*Goal of the exercise*: With the images set aside, retype every record below character for character.

*Records for the task*:
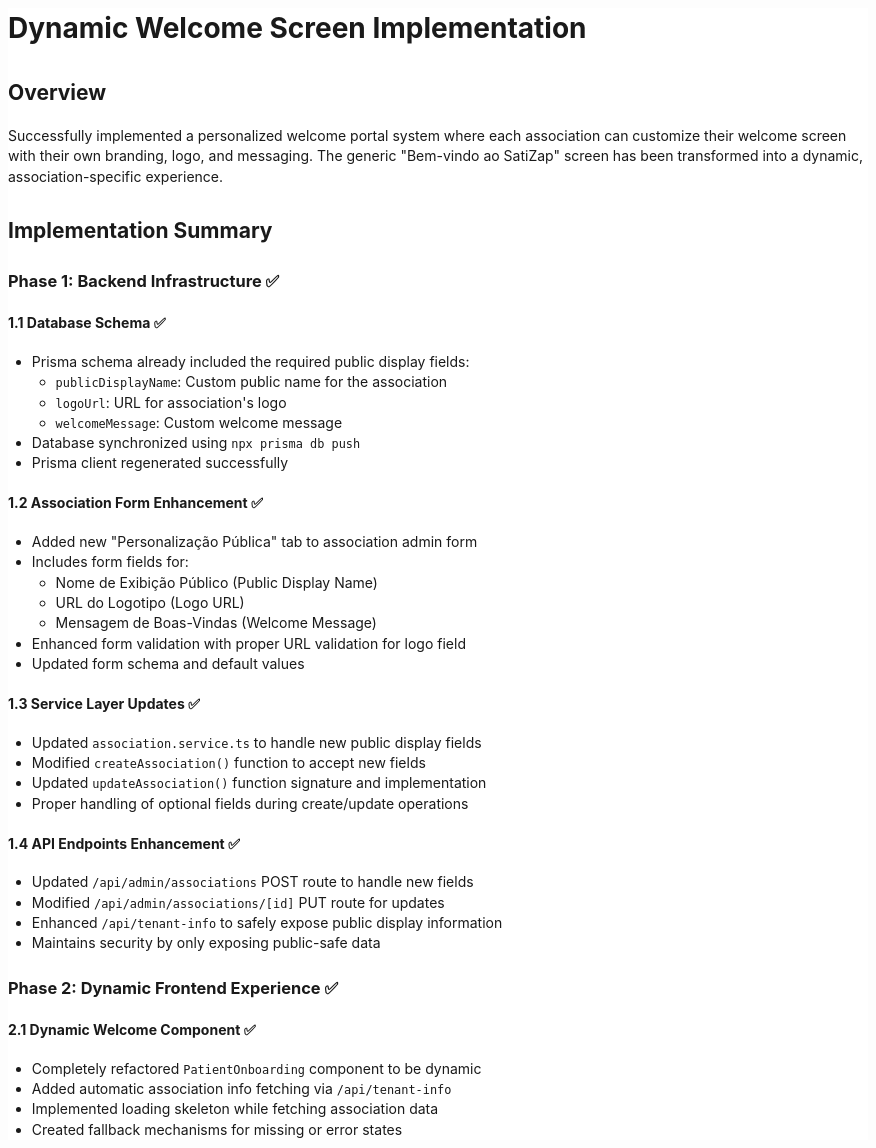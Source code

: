 # Dynamic Welcome Screen Implementation

## Overview
Successfully implemented a personalized welcome portal system where each association can customize their welcome screen with their own branding, logo, and messaging. The generic "Bem-vindo ao SatiZap" screen has been transformed into a dynamic, association-specific experience.

## Implementation Summary

### Phase 1: Backend Infrastructure ✅

#### 1.1 Database Schema ✅
- Prisma schema already included the required public display fields:
  - `publicDisplayName`: Custom public name for the association
  - `logoUrl`: URL for association's logo
  - `welcomeMessage`: Custom welcome message
- Database synchronized using `npx prisma db push`
- Prisma client regenerated successfully

#### 1.2 Association Form Enhancement ✅
- Added new "Personalização Pública" tab to association admin form
- Includes form fields for:
  - Nome de Exibição Público (Public Display Name)
  - URL do Logotipo (Logo URL)
  - Mensagem de Boas-Vindas (Welcome Message)
- Enhanced form validation with proper URL validation for logo field
- Updated form schema and default values

#### 1.3 Service Layer Updates ✅
- Updated `association.service.ts` to handle new public display fields
- Modified `createAssociation()` function to accept new fields
- Updated `updateAssociation()` function signature and implementation
- Proper handling of optional fields during create/update operations

#### 1.4 API Endpoints Enhancement ✅
- Updated `/api/admin/associations` POST route to handle new fields
- Modified `/api/admin/associations/[id]` PUT route for updates
- Enhanced `/api/tenant-info` to safely expose public display information
- Maintains security by only exposing public-safe data

### Phase 2: Dynamic Frontend Experience ✅

#### 2.1 Dynamic Welcome Component ✅
- Completely refactored `PatientOnboarding` component to be dynamic
- Added automatic association info fetching via `/api/tenant-info`
- Implemented loading skeleton while fetching association data
- Created fallback mechanisms for missing or error states
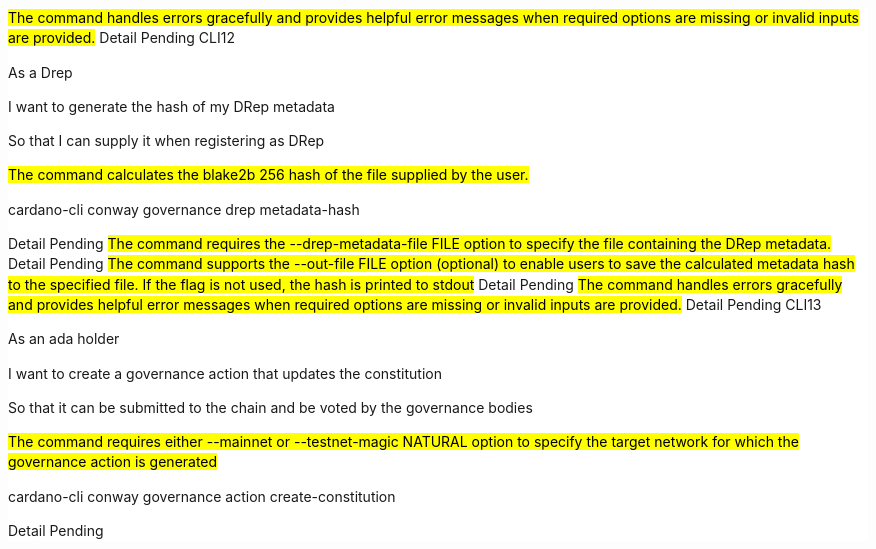 <th><mark>The command handles errors gracefully and provides helpful
error messages when required options are missing or invalid inputs are
provided.</mark></th>
<th>Detail Pending</th>
<th></th>
<th></th>
<th></th>
<th></th>
</tr>
<tr class="header">
<th rowspan="4">CLI12</th>
<th rowspan="4"><p>As a Drep</p>
<p>I want to generate the hash of my DRep metadata</p>
<p>So that I can supply it when registering as DRep</p></th>
<th><p><mark>The command calculates the blake2b 256 hash of the file
supplied by the user.</mark></p>
<p>cardano-cli conway governance drep metadata-hash</p></th>
<th>Detail Pending</th>
<th></th>
<th></th>
<th></th>
<th></th>
</tr>
<tr class="odd">
<th><mark>The command requires the --drep-metadata-file FILE option to
specify the file containing the DRep metadata.</mark></th>
<th>Detail Pending</th>
<th></th>
<th></th>
<th></th>
<th></th>
</tr>
<tr class="header">
<th><mark>The command supports the --out-file FILE option (optional) to
enable users to save the calculated metadata hash to the specified file.
If the flag is not used, the hash is printed to stdout</mark></th>
<th>Detail Pending</th>
<th></th>
<th></th>
<th></th>
<th></th>
</tr>
<tr class="odd">
<th><mark>The command handles errors gracefully and provides helpful
error messages when required options are missing or invalid inputs are
provided.</mark></th>
<th>Detail Pending</th>
<th></th>
<th></th>
<th></th>
<th></th>
</tr>
<tr class="header">
<th rowspan="8">CLI13</th>
<th rowspan="8"><p>As an ada holder</p>
<p>I want to create a governance action that updates the
constitution</p>
<p>So that it can be submitted to the chain and be voted by the
governance bodies</p></th>
<th><p><mark>The command requires either --mainnet or --testnet-magic
NATURAL option to specify the target network for which the governance
action is generated</mark></p>
<p>cardano-cli conway governance action create-constitution</p></th>
<th>Detail Pending</th>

*Reply to the task*:
Source code

: # Dynamic Welcome Screen Implementation

## Overview
Successfully implemented a personalized welcome portal system where each association can customize their welcome screen with their own branding, logo, and messaging. The generic "Bem-vindo ao SatiZap" screen has been transformed into a dynamic, association-specific experience.

## Implementation Summary

### Phase 1: Backend Infrastructure ✅

#### 1.1 Database Schema ✅
- Prisma schema already included the required public display fields:
  - `publicDisplayName`: Custom public name for the association
  - `logoUrl`: URL for association's logo
  - `welcomeMessage`: Custom welcome message
- Database synchronized using `npx prisma db push`
- Prisma client regenerated successfully

#### 1.2 Association Form Enhancement ✅
- Added new "Personalização Pública" tab to association admin form
- Includes form fields for:
  - Nome de Exibição Público (Public Display Name)
  - URL do Logotipo (Logo URL)
  - Mensagem de Boas-Vindas (Welcome Message)
- Enhanced form validation with proper URL validation for logo field
- Updated form schema and default values

#### 1.3 Service Layer Updates ✅
- Updated `association.service.ts` to handle new public display fields
- Modified `createAssociation()` function to accept new fields
- Updated `updateAssociation()` function signature and implementation
- Proper handling of optional fields during create/update operations

#### 1.4 API Endpoints Enhancement ✅
- Updated `/api/admin/associations` POST route to handle new fields
- Modified `/api/admin/associations/[id]` PUT route for updates
- Enhanced `/api/tenant-info` to safely expose public display information
- Maintains security by only exposing public-safe data

### Phase 2: Dynamic Frontend Experience ✅

#### 2.1 Dynamic Welcome Component ✅
- Completely refactored `PatientOnboarding` component to be dynamic
- Added automatic association info fetching via `/api/tenant-info`
- Implemented loading skeleton while fetching association data
- Created fallback mechanisms for missing or error states
 <th><mark>The command handles errors gracefully and provides helpful
error messages when required options are missing or invalid inputs are
provided.</mark></th>
<th>Detail Pending</th>
<th></th>
<th></th>
<th></th>
<th></th>
</tr>
<tr class="header">
<th rowspan="4">CLI12</th>
<th rowspan="4"><p>As a Drep</p>
<p>I want to generate the hash of my DRep metadata</p>
<p>So that I can supply it when registering as DRep</p></th>
<th><p><mark>The command calculates the blake2b 256 hash of the file
supplied by the user.</mark></p>
<p>cardano-cli conway governance drep metadata-hash</p></th>
<th>Detail Pending</th>
<th></th>
<th></th>
<th></th>
<th></th>
</tr>
<tr class="odd">
<th><mark>The command requires the --drep-metadata-file FILE option to
specify the file containing the DRep metadata.</mark></th>
<th>Detail Pending</th>
<th></th>
<th></th>
<th></th>
<th></th>
</tr>
<tr class="header">
<th><mark>The command supports the --out-file FILE option (optional) to
enable users to save the calculated metadata hash to the specified file.
If the flag is not used, the hash is printed to stdout</mark></th>
<th>Detail Pending</th>
<th></th>
<th></th>
<th></th>
<th></th>
</tr>
<tr class="odd">
<th><mark>The command handles errors gracefully and provides helpful
error messages when required options are missing or invalid inputs are
provided.</mark></th>
<th>Detail Pending</th>
<th></th>
<th></th>
<th></th>
<th></th>
</tr>
<tr class="header">
<th rowspan="8">CLI13</th>
<th rowspan="8"><p>As an ada holder</p>
<p>I want to create a governance action that updates the
constitution</p>
<p>So that it can be submitted to the chain and be voted by the
governance bodies</p></th>
<th><p><mark>The command requires either --mainnet or --testnet-magic
NATURAL option to specify the target network for which the governance
action is generated</mark></p>
<p>cardano-cli conway governance action create-constitution</p></th>
<th>Detail Pending</th>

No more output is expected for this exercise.